From his lists of qualities that are wrong with the modern American women to his list of things that all American women must do to make themselves more attractive for men, Roosh doesn’t leave any anti-female stone unturned. In a world where women are constantly competing to be viewed as more than just a body with a pretty face, bloggers such as Roosh are doing more harm than good to their struggle and the impressionable minds of young men.

It is with his misogynistic blog that Roosh is encouraging the idea that rape is no big deal, that it is almost a laughable matter to him and his followers.

One of his posts has recently made its way to mainstream media thanks to its harmful, degrading and downright disgusting material. In a blogpost on his website, titled “How to Stop Rape,” Roosh explains that the only way to completely put an end to all rape is to “make rape legal if done on private property.”

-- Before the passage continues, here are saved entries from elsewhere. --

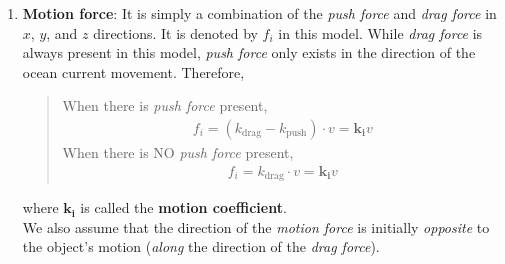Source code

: \documentclass[a4paper,11pt]{article}
\begin{document}
\begin{spacing}{1.0}
\begin{enumerate}
	\item \textbf{Motion force}: It is simply a combination of the \textit{push force} and \textit{drag force} in $x$, $y$, and $z$ directions. It is denoted by $f_i$ in this model. While \textit{drag force} is always present in this model, \textit{push force} only exists in the direction of the ocean current movement. Therefore,
	\begin{quote}
		When there is \textit{push force} present, 
		\begin{align*}
		f_i = (k_\text{drag} - k_\text{push})\cdot v = \bm{k_i}v
		\end{align*}
		When there is NO \textit{push force} present,
		\begin{align*}
		f_i = k_\text{drag}\cdot v = \bm{k_i}v
		\end{align*}
	\end{quote}
	where $\bm{k_i}$ is called the \textbf{motion coefficient}.
	\\We also assume that the direction of the \textit{motion force} is initially \textit{opposite} to the object's motion (\textit{along} the direction of the \textit{drag force}).

\end{enumerate}



\end{spacing}
\end{document}
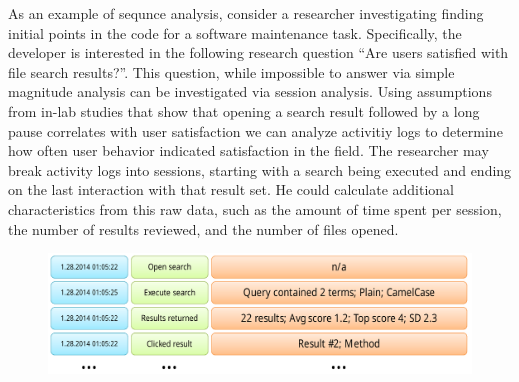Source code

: As an example of sequnce analysis, consider a researcher investigating finding initial points in the code for a software maintenance task. Specifically, the developer is interested in the following research question ``Are users satisfied with file search results?''. This question, while impossible to answer via simple magnitude analysis can be investigated via session analysis. Using assumptions from in-lab studies that show that opening a search result followed by a long pause correlates with user satisfaction we can analyze activitiy logs to determine how often user behavior indicated satisfaction in the field. The researcher may break activity logs into sessions, starting with a search being executed and ending on the last interaction with that result set. He could calculate additional characteristics from this raw data, such as the amount of time spent per session, the number of results reviewed, and the number of files opened.   


\begin{figure}[t]
 \centering
\includegraphics[width=1\columnwidth]{../Graphics/activityLogActual.pdf}
\label{fig:actual}
\end{figure}


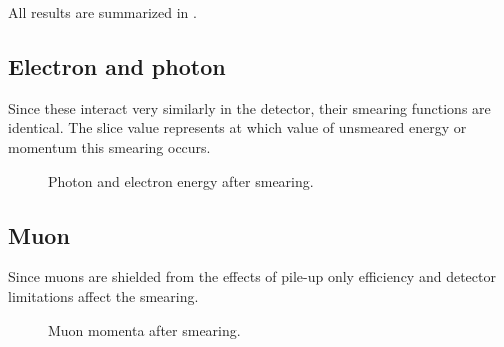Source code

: All results are summarized in . 
\newpage
\subsection{Electron and photon}\label{cha:vali:sec:res:subsec:elph}
Since these interact very similarly in the detector, their smearing functions are identical.
The slice value represents at which value of unsmeared energy or momentum this smearing occurs. 


 \begin{figure}[H] %
    \hfill
{}
    \hfill
    \hfill
{}
    \caption{Photon and electron energy after smearing.}
    \label{fig:elph}
\end{figure}
\newpage
\subsection{Muon}
Since muons are shielded from the effects of pile-up only efficiency and detector limitations affect the smearing.
 \begin{figure}[H] %
    \hfill
    \caption{Muon momenta after smearing.}
    \label{fig:muon}
  \end{figure}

He deems that the violent and unwanted taking of a women should be made legal and not punishable by law if it is done off of public grounds. His idea is that under his proposed law, a girl will protect her body and not get into a situation in which she is in an impaired state of mind. Roosh stands up and attempts to offer support for men who have had sex with or have thought of having sex with a woman who was under the influence and was unable to consent.

I don’t know about you, but I personally don’t go out and drink with my friends in the hopes that some random guy from Shenanigans or the Fox is going to pick me up and take me home. In most cases, many of us venture out into the nightlife scene in hopes to relive some of the stress from the week be it from school or work.  Roosh argues that if by chance I were to be even slightly under the influence, tipsy as many of us call it, that someone could still rape me on private grounds and it would be perfectly alright.

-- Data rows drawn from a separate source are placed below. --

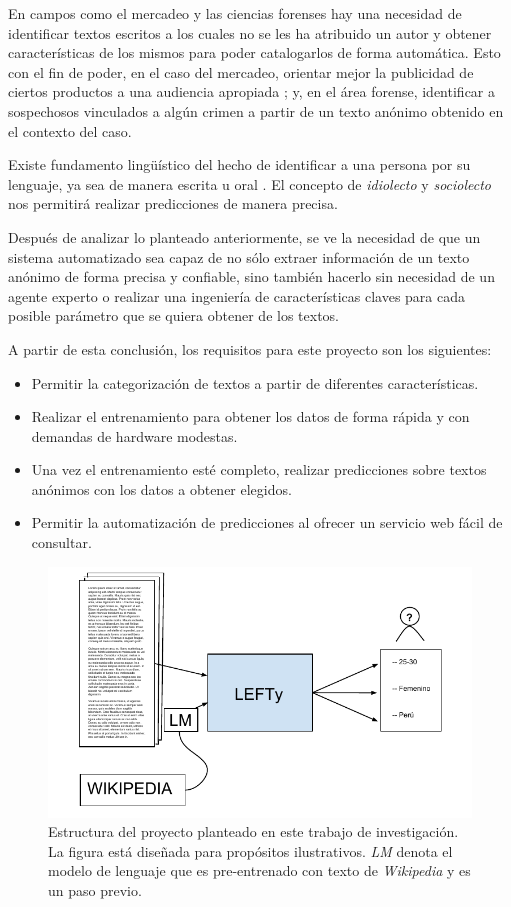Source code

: En campos como el mercadeo y las ciencias forenses hay una necesidad de identificar textos escritos a los cuales no se les ha atribuido un autor y obtener características de los mismos para poder catalogarlos de forma automática. Esto con el fin de poder, en el caso del mercadeo, orientar mejor la publicidad de ciertos productos a una audiencia apropiada \parencite{aggarwal2012mining}; y, en el área forense, identificar a sospechosos vinculados a algún crimen a partir de un texto anónimo obtenido en el contexto del caso.

Existe fundamento lingüístico del hecho de identificar a una persona por su lenguaje, ya sea de manera escrita u oral \parencite{coulthard2004author, louwerse2004semantic}. El concepto de \textit{\gls{idiolecto}} y \textit{\gls{sociolecto}} nos permitirá realizar predicciones de manera precisa.

Después de analizar lo planteado anteriormente, se ve la necesidad de que un sistema automatizado sea capaz de no sólo extraer información de un texto anónimo de forma precisa y confiable, sino también hacerlo sin necesidad de un agente experto o realizar una ingeniería de características claves para cada posible parámetro que se quiera obtener de los textos.

A partir de esta conclusión, los requisitos para este proyecto son los siguientes:

\begin{itemize}
\item Permitir la categorización de textos a partir de diferentes características.
\item Realizar el entrenamiento para obtener los datos de forma rápida y con demandas de hardware modestas.
\item Una vez el entrenamiento esté completo, realizar predicciones sobre textos anónimos con los datos a obtener elegidos.
\item Permitir la automatización de predicciones al ofrecer un servicio web fácil de consultar.
\end{itemize}

\begin{figure}
\includegraphics[scale=1.0]{Figures/projectstruct.pdf}
\caption{Estructura del proyecto planteado en este trabajo de investigación. La figura está diseñada para propósitos ilustrativos. \textit{LM} denota el modelo de lenguaje que es pre-entrenado con texto de \textit{Wikipedia} y es un paso previo.}
\label{fig:projstruct}
\end{figure}

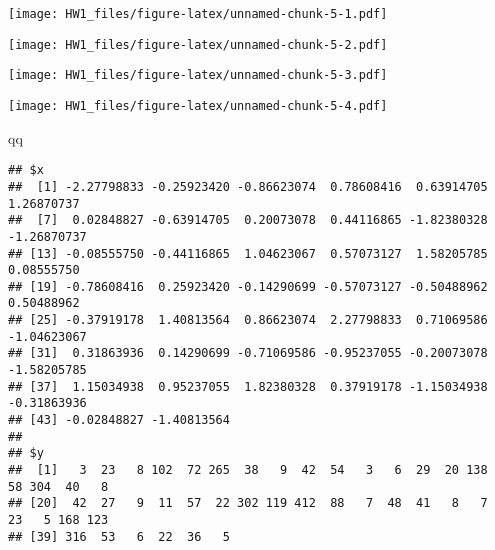 \documentclass[
]{article}
\newenvironment{Shaded}{\begin{snugshade}}{\end{snugshade}}
\newcommand{\DataTypeTok}[1]{\textcolor[rgb]{0.13,0.29,0.53}{#1}}
\newcommand{\KeywordTok}[1]{\textcolor[rgb]{0.13,0.29,0.53}{\textbf{#1}}}
\newcommand{\NormalTok}[1]{#1}
\newcommand{\OperatorTok}[1]{\textcolor[rgb]{0.81,0.36,0.00}{\textbf{#1}}}
\newcommand{\OtherTok}[1]{\textcolor[rgb]{0.56,0.35,0.01}{#1}}
\newcommand{\StringTok}[1]{\textcolor[rgb]{0.31,0.60,0.02}{#1}}
\begin{document}
\texttt{[image: HW1\_files/figure-latex/unnamed-chunk-5-1.pdf]}

\begin{Shaded}
\end{Shaded}

\texttt{[image: HW1\_files/figure-latex/unnamed-chunk-5-2.pdf]}

\begin{Shaded}
\end{Shaded}

\texttt{[image: HW1\_files/figure-latex/unnamed-chunk-5-3.pdf]}

\begin{Shaded}
\end{Shaded}

\texttt{[image: HW1\_files/figure-latex/unnamed-chunk-5-4.pdf]}

\begin{Shaded}
\begin{Highlighting}[]
\NormalTok{qq}
\end{Highlighting}
\end{Shaded}

\begin{verbatim}
## $x
##  [1] -2.27798833 -0.25923420 -0.86623074  0.78608416  0.63914705  1.26870737
##  [7]  0.02848827 -0.63914705  0.20073078  0.44116865 -1.82380328 -1.26870737
## [13] -0.08555750 -0.44116865  1.04623067  0.57073127  1.58205785  0.08555750
## [19] -0.78608416  0.25923420 -0.14290699 -0.57073127 -0.50488962  0.50488962
## [25] -0.37919178  1.40813564  0.86623074  2.27798833  0.71069586 -1.04623067
## [31]  0.31863936  0.14290699 -0.71069586 -0.95237055 -0.20073078 -1.58205785
## [37]  1.15034938  0.95237055  1.82380328  0.37919178 -1.15034938 -0.31863936
## [43] -0.02848827 -1.40813564
## 
## $y
##  [1]   3  23   8 102  72 265  38   9  42  54   3   6  29  20 138  58 304  40   8
## [20]  42  27   9  11  57  22 302 119 412  88   7  48  41   8   7  23   5 168 123
## [39] 316  53   6  22  36   5
\end{verbatim}
\end{document}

Arguing that by our attempts to teach men not to rape that in return we have actually taught women not to care about being raped and to not protect themselves from such an “easily preventable” act as being raped. Roosh attempts to take claim that the reason that his proposed idea is appropriate is because in his eyes women do not protect themselves as well as they protect the things that are important to them such as their purse or their phone.

While many do protect their phones well, I’m certain that we attempt to protect our bodies in a much more serious manner than Roosh believes women do; from pocket knives, pepper spray, martial art training and boxing, to those of us who have our CHLs and carry when out and about many women are more than prepared to protect themselves. However, there are cases in which a women is overpowered and unable to use the things she has on herself to protect and get away from a proposed rapist.

Roosh fails to see and acknowledge the idea that women do care about their safety even when “entering a bedroom with the wrong man.”

Roosh also fails or rather denies to explore the other side of the argument that men be held accountable for harboring these thoughts of rape and being the “wrong men” as he so likes to call them in his proposal. The idea that this misogynistic writer chooses to ignore that men are just as much in the wrong in his disturbing idea is just a reflection on the type of man he is in his own life.

Publishing his own sexual encounters online, some rather detailed while others are straight to the point, Roosh pushes the lines and boundaries of what is actual consent and what could be considered rape.

He reported and bragged about many of his sexual exploits, and has even admitted to many instances in which most would consider to be rape in which many of the women were reluctant to or could not give full consent to during the time of their encounter.

Roosh not only published his degrading message online, but he then set up times and places for his followers to hold meet and greets with one another on what he deemed “International Meetup Day” on February 6 of this year.

However, upon the release of the locations and after being met with protesters threatening to mobilize and take action against Roosh himself and those who believed in his ideas, and those opposed to these meetups happening their towns, he quickly canceled the entire meetup day. He claimed that he could “no longer guarantee the safety or privacy of the men who want to attend.”

It’s quite hysterical that the man who attempts to push the idea that women are merely children who need “daddy government” to protect them if they follow the rape culture and believe the idea that rape of all forms is wrong, could possibly need help from the same “daddy government” that he claims enables women.

When met with all of the backlash regarding his “How to Stop Rape” blog, he quickly made a revision to the post online adding the note at the begging of the post stating that the post was meant to be a satire.

While Roosh can claim that his post was meant to by hysterical and a satire on the idea of rape, it’s unnerving that he only made this claim after people became up in arms regarding his subject matter and the idea of making rape on private property legal, he was perfectly content without he added note on his post leading others to believe the post to be a serious idea when he didn’t have people making threats against him.

While he can claim that his blog was a simple modern day satire like Jonathan Swift’s A Modest Proposal, it is the posts, the subject matter of the posts and the way that he so sarcastically and degradingly handle the topic of women being raped that Roosh even further warps the ideals and stigmas surrounding rape culture.